Sport was an important part of the curriculum. St. Stephen's competed with other, larger, Rhodesian schools in rugby, cricket and hockey. In these sports, St. Stephen's was a keen rival of Falcon College, in nearby Essexvale.

Dances were held periodically and attended by young ladies from Evelyn, Townsend and other senior schools in Bulawayo. This social arrangement was reciprocal.

A unique aspect of life at St. Stephen's, was that the boys were allowed to go into the surrounding bush (bushveld), in groups of three, after chapel on Sundays. It was not uncommon for the pupils to see antelope, such as the large kudu and the smaller duiker, and snakes, such as the black mamba, puff adder and the African rock python. The school had an active Wildlife Club in the 1970s, and, with permission from the Rhodesian Department of National Parks and Wildlife, kept an impressive collection of snakes.

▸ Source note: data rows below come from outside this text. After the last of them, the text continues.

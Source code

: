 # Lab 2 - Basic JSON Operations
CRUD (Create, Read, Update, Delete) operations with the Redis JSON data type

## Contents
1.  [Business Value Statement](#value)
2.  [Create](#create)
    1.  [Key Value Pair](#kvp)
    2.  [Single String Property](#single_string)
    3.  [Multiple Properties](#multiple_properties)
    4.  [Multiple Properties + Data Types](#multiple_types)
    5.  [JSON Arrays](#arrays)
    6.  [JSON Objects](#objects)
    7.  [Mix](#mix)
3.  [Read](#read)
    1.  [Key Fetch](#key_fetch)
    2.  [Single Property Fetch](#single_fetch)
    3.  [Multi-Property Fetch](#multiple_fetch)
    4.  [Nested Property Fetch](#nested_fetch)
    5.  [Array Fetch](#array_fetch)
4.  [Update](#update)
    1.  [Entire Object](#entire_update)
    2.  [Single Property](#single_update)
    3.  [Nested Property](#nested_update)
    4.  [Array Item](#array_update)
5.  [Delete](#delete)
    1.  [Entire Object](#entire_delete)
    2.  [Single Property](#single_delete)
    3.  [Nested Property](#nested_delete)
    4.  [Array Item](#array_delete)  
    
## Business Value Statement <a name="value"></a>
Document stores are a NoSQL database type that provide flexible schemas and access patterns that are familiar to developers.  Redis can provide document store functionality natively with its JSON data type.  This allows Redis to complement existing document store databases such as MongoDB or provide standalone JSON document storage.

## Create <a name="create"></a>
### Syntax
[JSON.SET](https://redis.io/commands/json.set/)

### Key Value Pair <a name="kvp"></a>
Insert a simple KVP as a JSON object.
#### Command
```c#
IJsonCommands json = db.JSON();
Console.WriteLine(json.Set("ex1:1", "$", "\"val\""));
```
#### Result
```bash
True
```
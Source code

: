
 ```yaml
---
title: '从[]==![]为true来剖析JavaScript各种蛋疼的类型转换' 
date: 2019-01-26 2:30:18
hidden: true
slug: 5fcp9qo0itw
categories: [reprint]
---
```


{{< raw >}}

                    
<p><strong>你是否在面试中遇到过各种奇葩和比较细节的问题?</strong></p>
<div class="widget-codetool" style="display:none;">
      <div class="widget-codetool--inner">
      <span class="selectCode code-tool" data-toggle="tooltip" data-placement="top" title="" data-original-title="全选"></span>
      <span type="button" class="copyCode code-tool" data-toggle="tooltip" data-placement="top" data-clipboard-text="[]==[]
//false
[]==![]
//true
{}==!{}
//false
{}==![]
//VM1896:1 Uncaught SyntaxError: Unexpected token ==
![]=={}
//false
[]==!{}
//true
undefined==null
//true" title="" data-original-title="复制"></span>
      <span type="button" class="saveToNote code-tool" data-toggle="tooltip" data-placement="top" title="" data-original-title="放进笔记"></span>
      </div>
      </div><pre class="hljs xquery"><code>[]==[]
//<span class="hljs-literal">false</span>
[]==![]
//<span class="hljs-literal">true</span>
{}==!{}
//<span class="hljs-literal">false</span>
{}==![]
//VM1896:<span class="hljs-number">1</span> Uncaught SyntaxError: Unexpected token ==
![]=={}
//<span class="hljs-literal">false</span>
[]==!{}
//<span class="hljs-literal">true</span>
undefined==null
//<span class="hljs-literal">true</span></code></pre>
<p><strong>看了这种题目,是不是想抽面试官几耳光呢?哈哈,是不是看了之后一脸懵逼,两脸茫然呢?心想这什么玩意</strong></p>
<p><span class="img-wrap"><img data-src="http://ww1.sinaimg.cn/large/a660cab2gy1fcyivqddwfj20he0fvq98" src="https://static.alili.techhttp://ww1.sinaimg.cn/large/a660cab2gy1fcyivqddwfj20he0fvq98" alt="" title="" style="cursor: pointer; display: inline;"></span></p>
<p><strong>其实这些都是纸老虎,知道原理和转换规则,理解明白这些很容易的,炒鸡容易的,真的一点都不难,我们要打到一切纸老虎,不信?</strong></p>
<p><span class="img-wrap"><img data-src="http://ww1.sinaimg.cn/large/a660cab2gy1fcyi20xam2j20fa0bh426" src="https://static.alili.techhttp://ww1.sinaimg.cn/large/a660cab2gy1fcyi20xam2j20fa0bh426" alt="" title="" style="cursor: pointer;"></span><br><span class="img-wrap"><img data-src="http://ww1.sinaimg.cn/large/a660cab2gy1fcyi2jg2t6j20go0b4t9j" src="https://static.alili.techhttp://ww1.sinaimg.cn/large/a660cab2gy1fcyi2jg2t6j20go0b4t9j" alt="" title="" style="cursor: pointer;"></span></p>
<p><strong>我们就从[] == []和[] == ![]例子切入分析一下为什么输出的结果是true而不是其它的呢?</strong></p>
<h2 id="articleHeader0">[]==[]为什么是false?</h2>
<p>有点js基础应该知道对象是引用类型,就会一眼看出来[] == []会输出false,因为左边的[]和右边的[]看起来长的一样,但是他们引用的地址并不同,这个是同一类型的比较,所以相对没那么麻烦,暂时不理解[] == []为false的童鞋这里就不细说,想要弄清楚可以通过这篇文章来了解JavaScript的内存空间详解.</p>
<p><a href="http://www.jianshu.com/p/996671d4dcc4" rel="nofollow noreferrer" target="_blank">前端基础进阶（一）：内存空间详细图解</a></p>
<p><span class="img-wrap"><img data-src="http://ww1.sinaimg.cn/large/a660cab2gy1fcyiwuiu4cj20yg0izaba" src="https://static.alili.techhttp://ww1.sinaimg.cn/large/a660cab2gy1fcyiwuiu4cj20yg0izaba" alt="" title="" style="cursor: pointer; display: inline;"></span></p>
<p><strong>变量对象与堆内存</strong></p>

==Closing of St Stephen's==
In 1963, when the Central African Federation came to an end with the break-up of the Federation of Rhodesia and Nyasaland, most of the students traveled to the school from outside Rhodesia; most of the students travelled to the school by coach from Zambia (formerly: Northern Rhodesia) or Malawi (formerly: Nyasaland), others arrived by plane and private vehicle from Botswana, Mozambique, and the Transvaal province of South Africa. The school continued with these students crossing the new borders to get to school.

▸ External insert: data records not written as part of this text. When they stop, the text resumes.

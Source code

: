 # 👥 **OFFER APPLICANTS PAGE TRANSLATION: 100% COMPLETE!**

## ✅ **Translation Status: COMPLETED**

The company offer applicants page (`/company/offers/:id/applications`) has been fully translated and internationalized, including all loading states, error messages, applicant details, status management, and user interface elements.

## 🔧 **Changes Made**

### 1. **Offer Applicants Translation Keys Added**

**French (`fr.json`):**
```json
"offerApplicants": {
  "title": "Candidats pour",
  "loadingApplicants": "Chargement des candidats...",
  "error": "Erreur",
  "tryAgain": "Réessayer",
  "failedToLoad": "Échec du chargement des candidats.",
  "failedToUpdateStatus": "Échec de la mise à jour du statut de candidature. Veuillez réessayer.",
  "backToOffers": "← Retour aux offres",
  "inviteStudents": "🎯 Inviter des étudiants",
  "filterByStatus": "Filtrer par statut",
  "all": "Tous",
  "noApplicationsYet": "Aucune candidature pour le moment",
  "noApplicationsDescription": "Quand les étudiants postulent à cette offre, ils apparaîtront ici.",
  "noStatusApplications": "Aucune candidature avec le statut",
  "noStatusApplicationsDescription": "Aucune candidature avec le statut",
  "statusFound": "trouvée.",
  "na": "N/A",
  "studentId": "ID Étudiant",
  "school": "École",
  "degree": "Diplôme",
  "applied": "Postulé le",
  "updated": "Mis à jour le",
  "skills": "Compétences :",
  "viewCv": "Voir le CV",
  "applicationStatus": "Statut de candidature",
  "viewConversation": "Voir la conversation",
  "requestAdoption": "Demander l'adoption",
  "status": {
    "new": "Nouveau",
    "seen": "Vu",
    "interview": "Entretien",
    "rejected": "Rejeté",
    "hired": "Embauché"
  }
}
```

In 1973, there were 219 pupils at St. Stephen's College. In this year, the Rhodesian government closed its border with Zambia and, even with the special dispensation given for students to cross the border, it became risky for pupils to travel. To make the border crossing at the Chirundu Bridge, over the Zambesi River, the boys had to change coaches while armed guards patrolled both sides of the border. After the border closure, it became difficult for parents in Zambia to transfer fees and enrollment dropped to 175 pupils. Under this pressure, the privately funded school closed in 1975.

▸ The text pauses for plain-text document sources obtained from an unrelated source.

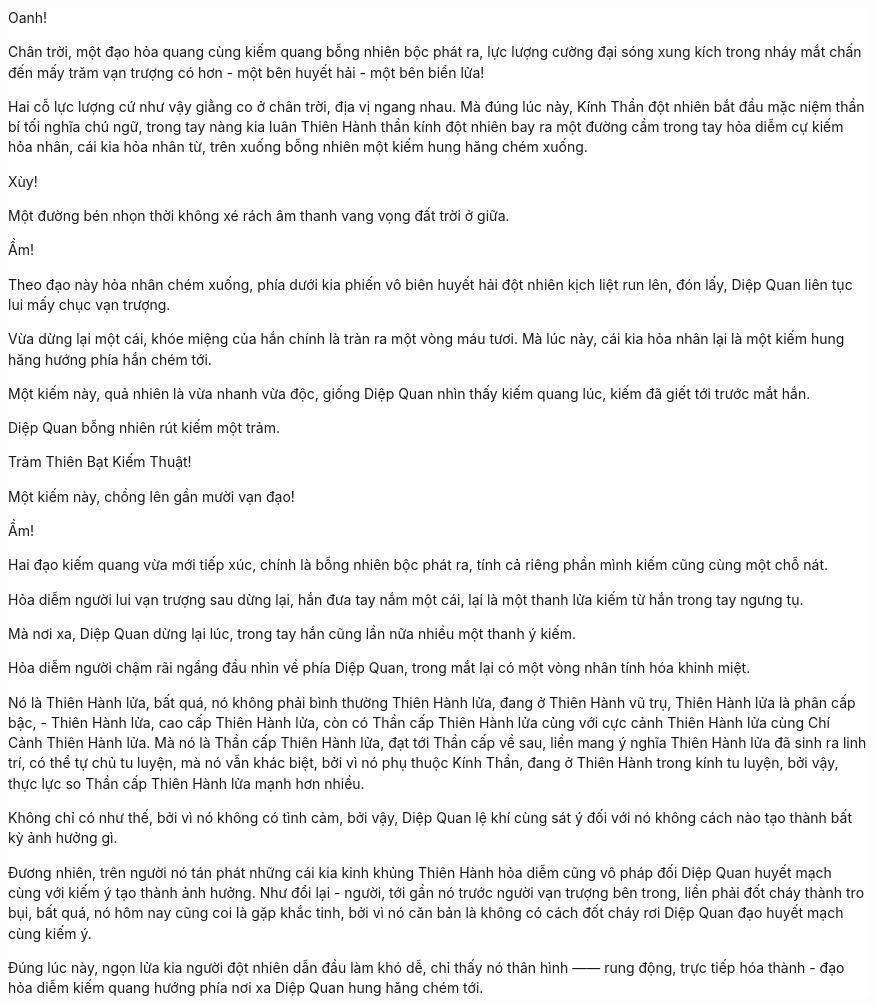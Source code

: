 Oanh!

Chân trời, một đạo hỏa quang cùng kiếm quang bỗng nhiên bộc phát ra, lực lượng cường đại sóng xung kích trong nháy mắt chấn đến mấy trăm vạn trượng có hơn - một bên huyết hải - một bên biển lửa!

Hai cỗ lực lượng cứ như vậy giằng co ở chân trời, địa vị ngang nhau. Mà đúng lúc này, Kính Thần đột nhiên bắt đầu mặc niệm thần bí tối nghĩa chú ngữ, trong tay nàng kia luân Thiên Hành thần kính đột nhiên bay ra một đường cầm trong tay hỏa diễm cự kiếm hỏa nhân, cái kia hỏa nhân từ, trên xuống bỗng nhiên một kiếm hung hăng chém xuống.

Xùy!

Một đường bén nhọn thời không xé rách âm thanh vang vọng đất trời ở giữa.

Ầm!

Theo đạo này hỏa nhân chém xuống, phía dưới kia phiến vô biên huyết hải đột nhiên kịch liệt run lên, đón lấy, Diệp Quan liên tục lui mấy chục vạn trượng.

Vừa dừng lại một cái, khóe miệng của hắn chính là tràn ra một vòng máu tươi. Mà lúc này, cái kia hỏa nhân lại là một kiếm hung hăng hướng phía hắn chém tới.

Một kiếm này, quả nhiên là vừa nhanh vừa độc, giống Diệp Quan nhìn thấy kiếm quang lúc, kiếm đã giết tới trước mắt hắn.

Diệp Quan bỗng nhiên rút kiếm một trảm.

Trảm Thiên Bạt Kiếm Thuật!

Một kiếm này, chồng lên gần mười vạn đạo!

Ầm!

Hai đạo kiếm quang vừa mới tiếp xúc, chính là bỗng nhiên bộc phát ra, tính cả riêng phần mình kiếm cũng cùng một chỗ nát.

Hỏa diễm người lui vạn trượng sau dừng lại, hắn đưa tay nắm một cái, lại là một thanh lửa kiếm từ hắn trong tay ngưng tụ.

Mà nơi xa, Diệp Quan dừng lại lúc, trong tay hắn cũng lần nữa nhiều một thanh ý kiếm.

Hỏa diễm người chậm rãi ngẩng đầu nhìn về phía Diệp Quan, trong mắt lại có một vòng nhân tính hóa khinh miệt.

Nó là Thiên Hành lửa, bất quá, nó không phải bình thường Thiên Hành lửa, đang ở Thiên Hành vũ trụ, Thiên Hành lửa là phân cấp bậc, - Thiên Hành lửa, cao cấp Thiên Hành lửa, còn có Thần cấp Thiên Hành lửa cùng với cực cảnh Thiên Hành lửa cùng Chí Cảnh Thiên Hành lửa. Mà nó là Thần cấp Thiên Hành lửa, đạt tới Thần cấp về sau, liền mang ý nghĩa Thiên Hành lửa đã sinh ra linh trí, có thể tự chủ tu luyện, mà nó vẫn khác biệt, bởi vì nó phụ thuộc Kính Thần, đang ở Thiên Hành trong kính tu luyện, bởi vậy, thực lực so Thần cấp Thiên Hành lửa mạnh hơn nhiều.

Không chỉ có như thế, bởi vì nó không có tình cảm, bởi vậy, Diệp Quan lệ khí cùng sát ý đối với nó không cách nào tạo thành bất kỳ ảnh hưởng gì.

Đương nhiên, trên người nó tán phát những cái kia kinh khủng Thiên Hành hỏa diễm cũng vô pháp đối Diệp Quan huyết mạch cùng với kiếm ý tạo thành ảnh hưởng. Như đổi lại - người, tới gần nó trước người vạn trượng bên trong, liền phải đốt cháy thành tro bụi, bất quá, nó hôm nay cũng coi là gặp khắc tinh, bởi vì nó căn bản là không có cách đốt cháy rơi Diệp Quan đạo huyết mạch cùng kiếm ý.

Đúng lúc này, ngọn lửa kia người đột nhiên dẫn đầu làm khó dễ, chỉ thấy nó thân hình —— rung động, trực tiếp hóa thành - đạo hỏa diễm kiếm quang hướng phía nơi xa Diệp Quan hung hăng chém tới.
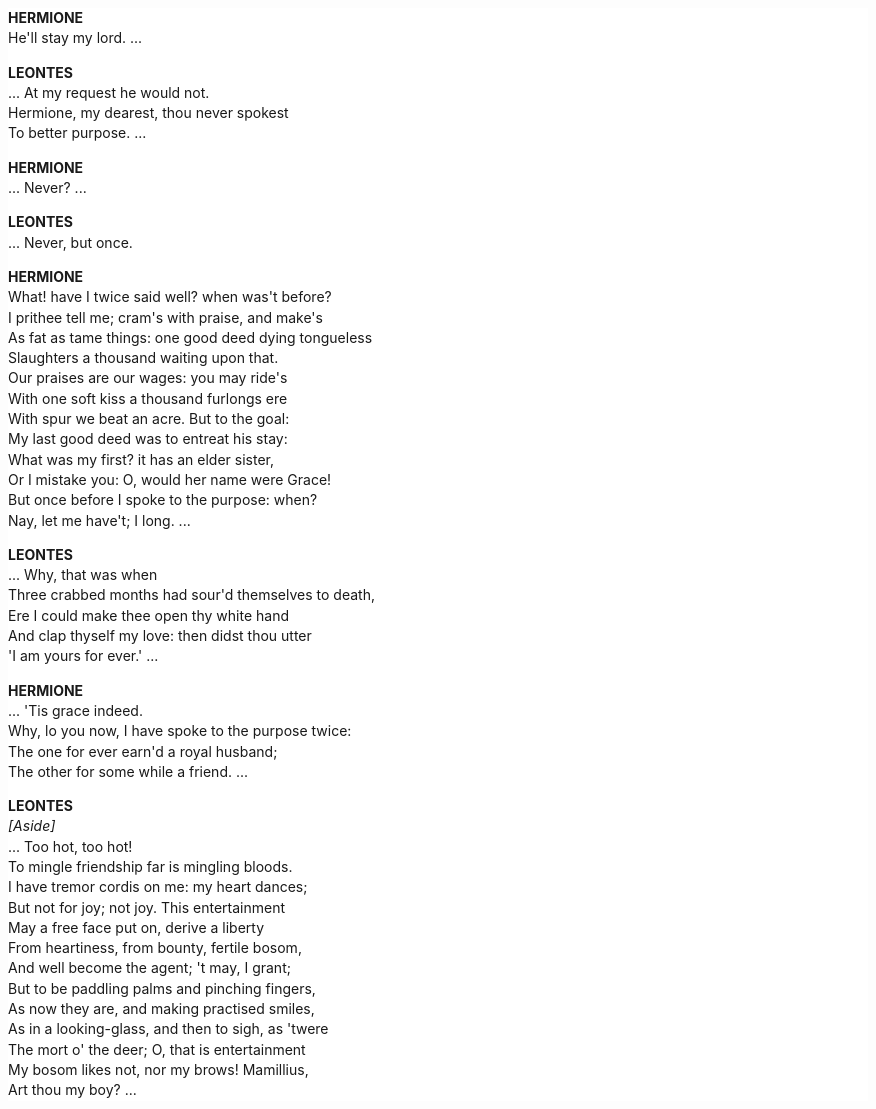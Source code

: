 **HERMIONE**  
He'll stay my lord. ...

**LEONTES**  
... At my request he would not.  
Hermione, my dearest, thou never spokest  
To better purpose. ...

**HERMIONE**  
... Never? ...

**LEONTES**  
... Never, but once.

**HERMIONE**  
What! have I twice said well? when was't before?  
I prithee tell me; cram's with praise, and make's  
As fat as tame things: one good deed dying tongueless  
Slaughters a thousand waiting upon that.  
Our praises are our wages: you may ride's  
With one soft kiss a thousand furlongs ere  
With spur we beat an acre. But to the goal:  
My last good deed was to entreat his stay:  
What was my first? it has an elder sister,  
Or I mistake you: O, would her name were Grace!  
But once before I spoke to the purpose: when?  
Nay, let me have't; I long. ...

**LEONTES**  
... Why, that was when  
Three crabbed months had sour'd themselves to death,  
Ere I could make thee open thy white hand  
And clap thyself my love: then didst thou utter  
'I am yours for ever.' ...

**HERMIONE**  
... 'Tis grace indeed.  
Why, lo you now, I have spoke to the purpose twice:  
The one for ever earn'd a royal husband;  
The other for some while a friend. ...

**LEONTES**  
*\[Aside]*  
... Too hot, too hot!  
To mingle friendship far is mingling bloods.  
I have tremor cordis on me: my heart dances;  
But not for joy; not joy. This entertainment  
May a free face put on, derive a liberty  
From heartiness, from bounty, fertile bosom,  
And well become the agent; 't may, I grant;  
But to be paddling palms and pinching fingers,  
As now they are, and making practised smiles,  
As in a looking-glass, and then to sigh, as 'twere  
The mort o' the deer; O, that is entertainment  
My bosom likes not, nor my brows! Mamillius,  
Art thou my boy? ...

Until early 2022 there was a memorial to St. Stephen's College, erected by the school's board of governors, where the entrance to the college used to be. It took the form of a semicircle, of three linked short columns, not far from the Beitbridge-Bulawayo road near the junction with the Filabusi road. On the centre column was the foundation stone, which had been unveiled by the Governor of Southern Rhodesia, Sir Peveril William-Powlett. The left column was a memorial plaque to the parents of Mr. Sanderson, previously on the college gates, and the plaque on the right column bore the names of the members of the school's board of governors and the headmasters. Today, only the core structure remains without the commemorative plaques.

<Dr Chris Hunn>

==Headmasters==

- Rev. David Candler – 1959
- J.H.L. Fuller – 1960–65
- H.H. Cole, CBE – 1965–67
- Ian Campbell – 1968–73
- Brig. R.A.G. Prentice, OBE – 1973–75

==Alumni==
As of 2007, former pupils of St. Stephen's College were living in at least 17 different countries. There is an active Old Boy's Association which meets regularly in South Africa, Australia and the United Kingdom.

==See also==

- Christianity in Zimbabwe
- Education in Zimbabwe
- List of boarding schools
- List of schools in Zimbabwe

==Notes==
- The Church of the Province of Central Africa, which included the Federation of Rhodesia and Nyasaland, was inaugurated in 1955; thus the reference to the Church of the Province of South Africa when St. Stephen's College was proposed in 1953. (In January 2007, the Church of the Province of South Africa changed its name to the Anglican Church of Southern Africa.)
- The Associated Examining Board (AEB) was incorporated into the Assessment and Qualifications Alliance (AQA) in 1997.
- The former Federation of Rhodesia and Nyasaland is, in 2007, the independent nations of Zambia, Zimbabwe and Malawi.